[Stored dataset items]
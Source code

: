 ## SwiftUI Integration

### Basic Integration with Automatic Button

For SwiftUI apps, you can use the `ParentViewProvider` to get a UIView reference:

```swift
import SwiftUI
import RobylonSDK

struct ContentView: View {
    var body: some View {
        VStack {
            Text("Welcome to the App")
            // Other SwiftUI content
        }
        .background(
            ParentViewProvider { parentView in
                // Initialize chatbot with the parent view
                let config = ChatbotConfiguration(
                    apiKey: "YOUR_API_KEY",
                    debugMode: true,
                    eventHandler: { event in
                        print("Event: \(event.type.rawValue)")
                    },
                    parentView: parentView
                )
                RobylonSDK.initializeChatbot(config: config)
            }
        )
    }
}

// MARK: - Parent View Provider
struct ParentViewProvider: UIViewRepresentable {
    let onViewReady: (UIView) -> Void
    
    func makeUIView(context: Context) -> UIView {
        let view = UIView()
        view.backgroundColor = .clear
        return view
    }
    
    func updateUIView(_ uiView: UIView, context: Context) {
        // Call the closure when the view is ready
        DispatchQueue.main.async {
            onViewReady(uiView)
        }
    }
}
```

(PROBLEM REQUIREMENTS) Go through the entries above and report every line in which the word "with" appears.

(WRITTEN REPLY)
### Basic Integration with Automatic Button
                // Initialize chatbot with the parent view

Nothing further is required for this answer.